* **WORK REQUIRED**:
Gather every line from the entries below that includes "remove".

Stored data entries
::::

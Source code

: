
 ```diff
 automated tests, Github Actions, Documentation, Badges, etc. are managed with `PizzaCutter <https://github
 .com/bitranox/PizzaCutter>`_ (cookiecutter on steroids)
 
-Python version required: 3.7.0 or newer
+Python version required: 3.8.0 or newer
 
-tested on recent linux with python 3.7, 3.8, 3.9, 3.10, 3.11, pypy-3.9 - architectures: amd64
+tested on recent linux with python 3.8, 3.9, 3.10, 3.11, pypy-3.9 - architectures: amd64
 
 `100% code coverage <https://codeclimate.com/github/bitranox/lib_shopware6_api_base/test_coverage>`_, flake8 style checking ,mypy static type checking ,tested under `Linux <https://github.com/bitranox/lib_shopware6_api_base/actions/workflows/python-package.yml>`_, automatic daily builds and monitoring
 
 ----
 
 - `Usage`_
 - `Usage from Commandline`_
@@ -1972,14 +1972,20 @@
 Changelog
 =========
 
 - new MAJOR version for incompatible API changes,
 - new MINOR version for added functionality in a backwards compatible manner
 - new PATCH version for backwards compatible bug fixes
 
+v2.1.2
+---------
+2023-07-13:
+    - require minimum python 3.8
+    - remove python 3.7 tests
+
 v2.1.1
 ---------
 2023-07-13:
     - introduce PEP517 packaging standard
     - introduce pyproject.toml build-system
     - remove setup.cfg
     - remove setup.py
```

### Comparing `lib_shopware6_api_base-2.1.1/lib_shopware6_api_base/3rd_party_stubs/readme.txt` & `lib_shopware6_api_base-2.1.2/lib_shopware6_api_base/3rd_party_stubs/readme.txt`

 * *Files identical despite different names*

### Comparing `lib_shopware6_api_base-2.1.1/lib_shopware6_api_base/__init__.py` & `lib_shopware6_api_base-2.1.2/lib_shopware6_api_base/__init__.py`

::::

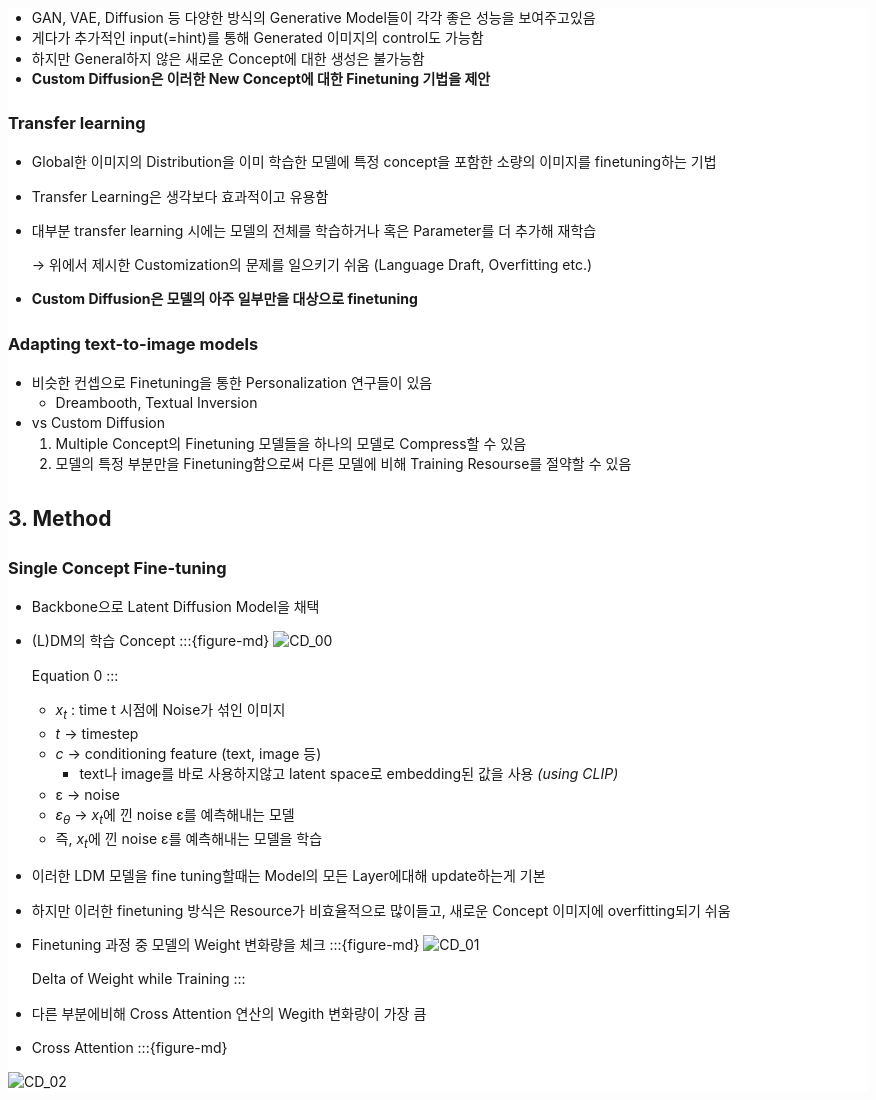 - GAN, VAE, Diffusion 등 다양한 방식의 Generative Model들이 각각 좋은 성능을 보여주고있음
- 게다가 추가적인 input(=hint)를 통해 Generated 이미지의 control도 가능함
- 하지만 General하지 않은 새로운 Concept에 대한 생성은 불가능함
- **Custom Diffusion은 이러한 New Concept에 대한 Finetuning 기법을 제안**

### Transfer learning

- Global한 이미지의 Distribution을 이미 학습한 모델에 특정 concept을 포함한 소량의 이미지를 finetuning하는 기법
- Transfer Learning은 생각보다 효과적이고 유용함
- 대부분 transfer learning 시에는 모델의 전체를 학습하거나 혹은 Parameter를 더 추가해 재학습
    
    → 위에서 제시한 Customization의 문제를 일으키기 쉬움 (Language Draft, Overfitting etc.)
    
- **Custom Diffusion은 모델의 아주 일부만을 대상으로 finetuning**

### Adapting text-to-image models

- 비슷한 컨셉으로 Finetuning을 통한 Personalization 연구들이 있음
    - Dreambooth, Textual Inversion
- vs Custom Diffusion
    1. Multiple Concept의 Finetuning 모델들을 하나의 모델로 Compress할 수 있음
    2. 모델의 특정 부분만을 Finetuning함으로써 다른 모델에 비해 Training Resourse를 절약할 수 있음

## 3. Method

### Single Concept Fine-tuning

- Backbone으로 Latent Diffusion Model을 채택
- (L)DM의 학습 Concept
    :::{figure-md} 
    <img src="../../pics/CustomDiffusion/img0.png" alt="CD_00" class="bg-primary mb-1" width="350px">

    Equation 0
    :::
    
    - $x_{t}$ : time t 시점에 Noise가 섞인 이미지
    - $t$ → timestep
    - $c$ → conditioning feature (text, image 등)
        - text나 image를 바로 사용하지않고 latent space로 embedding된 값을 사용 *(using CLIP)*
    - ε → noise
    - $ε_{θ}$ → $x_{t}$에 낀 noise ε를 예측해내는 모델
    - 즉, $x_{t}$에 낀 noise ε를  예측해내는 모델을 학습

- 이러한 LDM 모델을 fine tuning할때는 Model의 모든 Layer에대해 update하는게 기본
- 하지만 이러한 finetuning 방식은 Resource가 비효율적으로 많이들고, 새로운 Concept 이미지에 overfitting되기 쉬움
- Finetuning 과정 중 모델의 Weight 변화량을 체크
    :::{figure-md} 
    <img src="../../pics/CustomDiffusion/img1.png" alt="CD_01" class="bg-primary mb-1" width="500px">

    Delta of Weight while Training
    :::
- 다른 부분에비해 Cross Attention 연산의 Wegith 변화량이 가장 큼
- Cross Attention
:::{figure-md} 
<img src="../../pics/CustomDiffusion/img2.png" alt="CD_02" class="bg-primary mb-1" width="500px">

::::

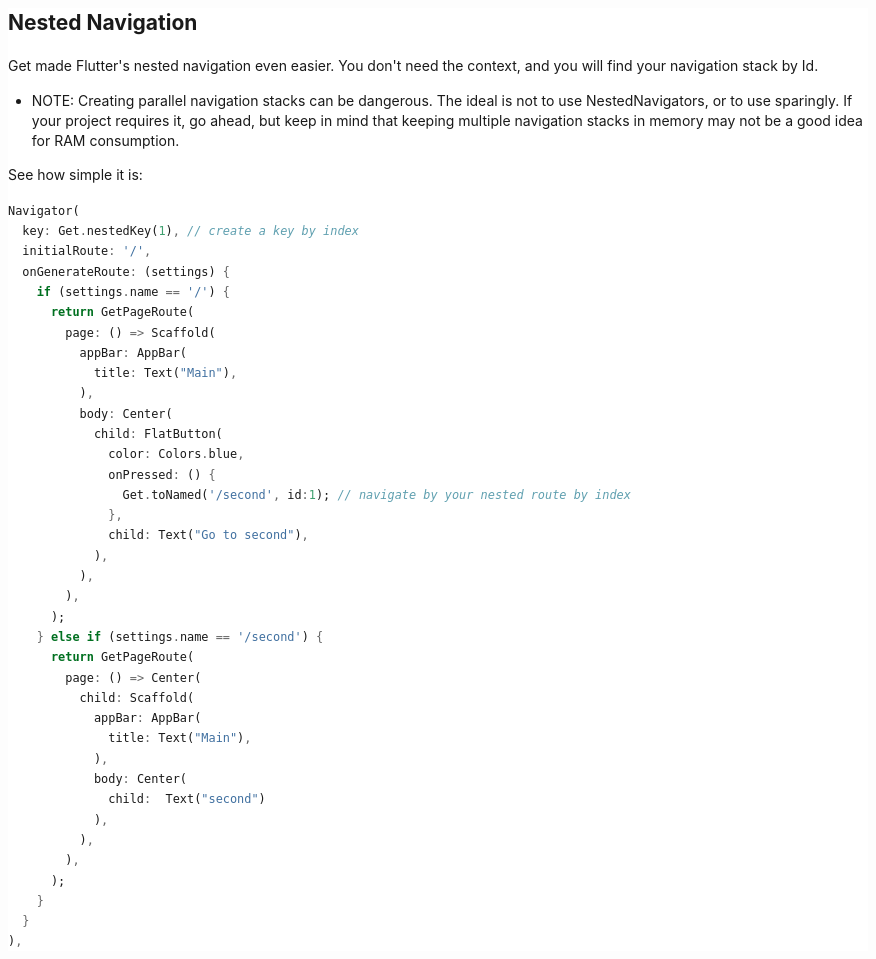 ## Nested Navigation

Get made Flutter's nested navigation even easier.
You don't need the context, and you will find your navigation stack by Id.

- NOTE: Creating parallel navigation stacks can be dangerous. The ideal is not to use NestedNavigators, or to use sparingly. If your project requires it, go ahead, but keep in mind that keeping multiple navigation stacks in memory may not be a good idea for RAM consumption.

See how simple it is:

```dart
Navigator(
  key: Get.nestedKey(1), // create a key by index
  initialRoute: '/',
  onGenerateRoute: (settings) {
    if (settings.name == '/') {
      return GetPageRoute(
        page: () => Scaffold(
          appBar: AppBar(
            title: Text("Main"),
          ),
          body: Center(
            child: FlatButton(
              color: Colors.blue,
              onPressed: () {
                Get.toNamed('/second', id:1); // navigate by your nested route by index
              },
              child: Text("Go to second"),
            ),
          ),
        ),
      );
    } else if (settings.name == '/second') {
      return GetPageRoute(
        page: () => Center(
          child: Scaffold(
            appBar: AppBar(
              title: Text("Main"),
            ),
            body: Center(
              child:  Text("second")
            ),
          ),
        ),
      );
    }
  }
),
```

::::

* **WRITTEN SOLUTION**:
+    - remove python 3.7 tests
     - remove setup.cfg
     - remove setup.py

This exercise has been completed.